§ **WHAT IS NEEDED**
When the line with "are much more complex." appears below, start repeating lines exactly, and keep going through the line with "affect the simulation"; add nothing outside that span.

WORKING DATA START

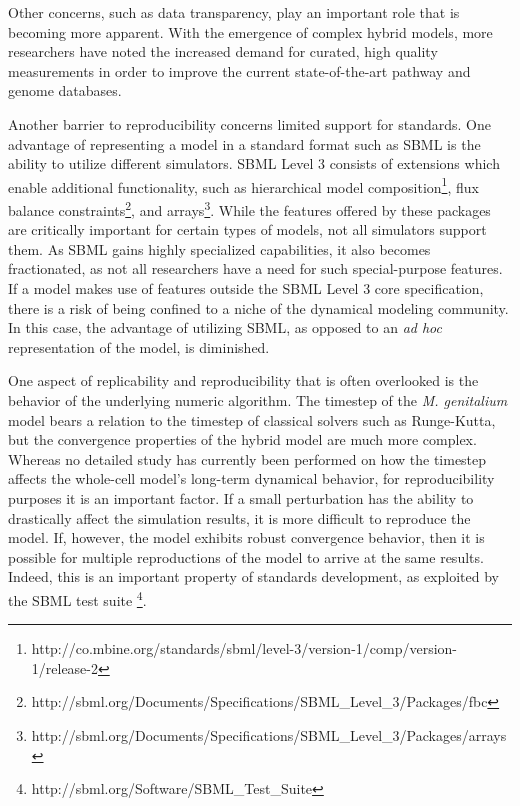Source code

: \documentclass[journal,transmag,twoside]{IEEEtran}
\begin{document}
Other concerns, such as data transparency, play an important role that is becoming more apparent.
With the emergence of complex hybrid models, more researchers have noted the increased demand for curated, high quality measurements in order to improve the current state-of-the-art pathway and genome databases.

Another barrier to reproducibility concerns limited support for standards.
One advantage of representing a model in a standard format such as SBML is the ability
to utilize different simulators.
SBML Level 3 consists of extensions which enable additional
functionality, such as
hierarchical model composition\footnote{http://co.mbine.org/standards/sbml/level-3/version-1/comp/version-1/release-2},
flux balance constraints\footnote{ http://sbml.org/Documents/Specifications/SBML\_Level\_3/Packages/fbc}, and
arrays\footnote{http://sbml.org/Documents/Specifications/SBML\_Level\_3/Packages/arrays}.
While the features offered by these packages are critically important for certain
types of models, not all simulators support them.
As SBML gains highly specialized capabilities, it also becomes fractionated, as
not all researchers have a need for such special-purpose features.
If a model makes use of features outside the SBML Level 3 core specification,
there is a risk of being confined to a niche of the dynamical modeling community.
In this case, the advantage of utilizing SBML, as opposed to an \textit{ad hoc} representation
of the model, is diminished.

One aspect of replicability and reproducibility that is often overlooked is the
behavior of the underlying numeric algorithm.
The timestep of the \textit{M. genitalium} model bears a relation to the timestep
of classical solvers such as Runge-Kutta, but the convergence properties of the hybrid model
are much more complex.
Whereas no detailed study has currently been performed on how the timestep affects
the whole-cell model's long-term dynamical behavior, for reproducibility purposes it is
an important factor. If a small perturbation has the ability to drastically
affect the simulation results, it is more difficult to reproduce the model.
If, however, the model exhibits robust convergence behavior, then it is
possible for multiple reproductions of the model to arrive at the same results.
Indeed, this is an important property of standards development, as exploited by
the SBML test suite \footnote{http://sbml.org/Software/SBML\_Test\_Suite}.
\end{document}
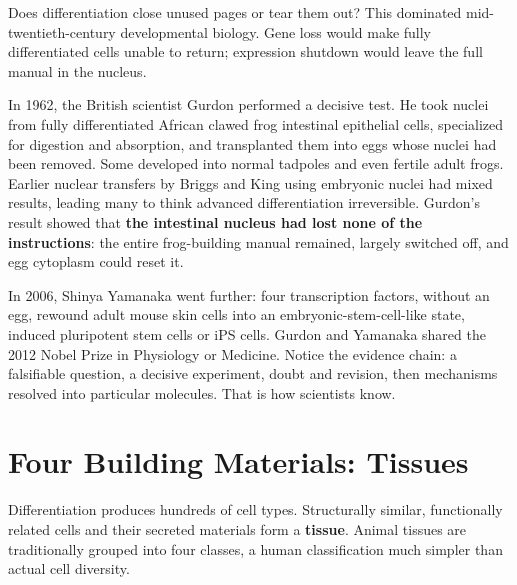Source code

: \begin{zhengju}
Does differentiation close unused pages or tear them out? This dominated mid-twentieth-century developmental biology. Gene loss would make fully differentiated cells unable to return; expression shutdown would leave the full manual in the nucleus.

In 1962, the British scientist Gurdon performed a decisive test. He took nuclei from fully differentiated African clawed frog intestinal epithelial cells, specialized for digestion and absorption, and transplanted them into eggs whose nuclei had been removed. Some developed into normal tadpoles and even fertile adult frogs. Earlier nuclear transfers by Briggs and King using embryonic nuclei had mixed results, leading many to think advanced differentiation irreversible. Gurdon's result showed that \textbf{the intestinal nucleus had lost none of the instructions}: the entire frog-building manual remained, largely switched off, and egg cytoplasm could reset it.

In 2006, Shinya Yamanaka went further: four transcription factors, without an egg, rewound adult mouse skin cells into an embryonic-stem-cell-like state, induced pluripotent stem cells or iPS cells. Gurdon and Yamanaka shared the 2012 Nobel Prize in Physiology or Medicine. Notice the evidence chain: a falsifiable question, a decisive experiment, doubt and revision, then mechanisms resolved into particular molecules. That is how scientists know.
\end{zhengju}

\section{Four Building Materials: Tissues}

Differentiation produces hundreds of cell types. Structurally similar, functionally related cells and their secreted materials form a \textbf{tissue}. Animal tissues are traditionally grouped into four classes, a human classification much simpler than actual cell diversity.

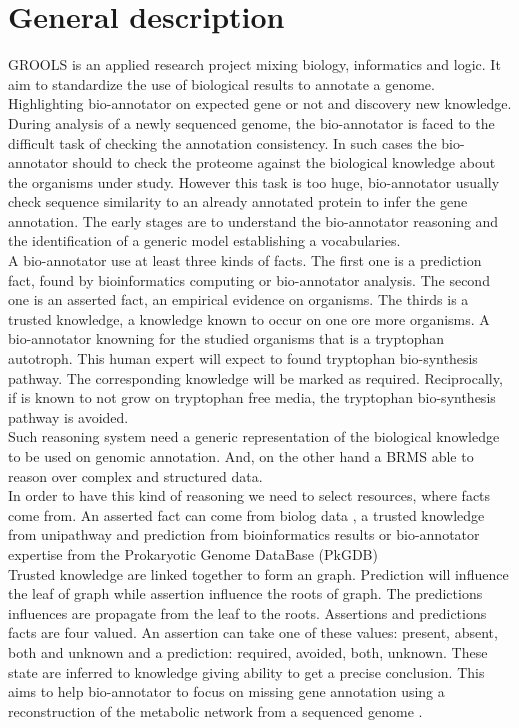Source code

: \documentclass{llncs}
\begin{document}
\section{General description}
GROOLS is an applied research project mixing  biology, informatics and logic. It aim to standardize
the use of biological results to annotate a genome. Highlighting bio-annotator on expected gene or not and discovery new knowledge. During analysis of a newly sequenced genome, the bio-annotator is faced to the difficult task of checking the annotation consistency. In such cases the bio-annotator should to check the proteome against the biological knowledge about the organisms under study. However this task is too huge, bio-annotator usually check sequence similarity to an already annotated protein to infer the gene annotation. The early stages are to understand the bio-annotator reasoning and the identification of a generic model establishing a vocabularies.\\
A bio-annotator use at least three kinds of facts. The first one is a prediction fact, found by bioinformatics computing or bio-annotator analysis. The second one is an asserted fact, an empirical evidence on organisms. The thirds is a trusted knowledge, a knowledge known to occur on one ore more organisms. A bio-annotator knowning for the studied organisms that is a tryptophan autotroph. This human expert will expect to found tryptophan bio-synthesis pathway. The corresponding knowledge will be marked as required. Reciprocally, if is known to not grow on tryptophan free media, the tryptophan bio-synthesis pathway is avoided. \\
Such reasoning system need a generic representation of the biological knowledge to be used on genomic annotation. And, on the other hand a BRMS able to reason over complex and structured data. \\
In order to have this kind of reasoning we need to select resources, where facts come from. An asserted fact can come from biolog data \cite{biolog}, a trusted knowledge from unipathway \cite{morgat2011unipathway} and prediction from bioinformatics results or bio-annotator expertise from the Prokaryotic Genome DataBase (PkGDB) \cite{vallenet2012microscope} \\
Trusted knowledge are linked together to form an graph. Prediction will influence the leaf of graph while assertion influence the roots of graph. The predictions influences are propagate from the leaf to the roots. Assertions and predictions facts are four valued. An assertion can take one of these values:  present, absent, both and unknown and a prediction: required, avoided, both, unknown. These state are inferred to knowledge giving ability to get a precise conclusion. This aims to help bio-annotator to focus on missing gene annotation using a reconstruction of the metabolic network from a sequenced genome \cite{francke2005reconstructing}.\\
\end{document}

WORKING DATA END
WORKING DATA START

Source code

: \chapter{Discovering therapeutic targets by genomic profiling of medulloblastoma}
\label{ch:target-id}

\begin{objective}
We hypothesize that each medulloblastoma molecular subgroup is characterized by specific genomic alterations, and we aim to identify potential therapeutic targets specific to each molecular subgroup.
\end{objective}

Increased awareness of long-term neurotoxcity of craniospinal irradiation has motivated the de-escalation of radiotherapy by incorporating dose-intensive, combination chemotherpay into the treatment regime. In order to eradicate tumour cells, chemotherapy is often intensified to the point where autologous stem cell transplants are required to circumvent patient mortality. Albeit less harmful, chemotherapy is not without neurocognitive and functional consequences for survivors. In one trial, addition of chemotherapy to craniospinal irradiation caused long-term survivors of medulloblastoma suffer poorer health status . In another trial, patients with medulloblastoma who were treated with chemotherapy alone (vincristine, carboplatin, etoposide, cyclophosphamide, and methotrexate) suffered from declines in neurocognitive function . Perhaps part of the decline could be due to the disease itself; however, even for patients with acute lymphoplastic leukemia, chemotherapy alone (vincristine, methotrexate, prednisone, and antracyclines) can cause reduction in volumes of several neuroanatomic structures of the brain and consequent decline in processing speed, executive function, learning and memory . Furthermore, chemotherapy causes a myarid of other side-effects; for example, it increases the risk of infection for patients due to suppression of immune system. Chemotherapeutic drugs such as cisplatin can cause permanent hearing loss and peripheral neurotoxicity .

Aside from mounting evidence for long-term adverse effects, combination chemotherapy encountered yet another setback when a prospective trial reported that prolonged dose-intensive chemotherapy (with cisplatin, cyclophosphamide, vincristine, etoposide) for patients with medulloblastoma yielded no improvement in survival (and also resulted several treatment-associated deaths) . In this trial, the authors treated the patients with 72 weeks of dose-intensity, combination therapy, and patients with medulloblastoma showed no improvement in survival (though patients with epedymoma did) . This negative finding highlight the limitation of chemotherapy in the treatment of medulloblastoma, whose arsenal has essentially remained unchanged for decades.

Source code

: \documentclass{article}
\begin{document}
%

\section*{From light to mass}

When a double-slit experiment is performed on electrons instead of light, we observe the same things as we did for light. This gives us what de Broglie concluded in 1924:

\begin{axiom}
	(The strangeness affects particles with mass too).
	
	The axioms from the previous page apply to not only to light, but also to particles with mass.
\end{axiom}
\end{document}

WORKING DATA END

§ **FINAL ANSWER**
are much more complex.
Whereas no detailed study has currently been performed on how the timestep affects
the whole-cell model's long-term dynamical behavior, for reproducibility purposes it is
an important factor. If a small perturbation has the ability to drastically
affect the simulation results, it is more difficult to reproduce the model.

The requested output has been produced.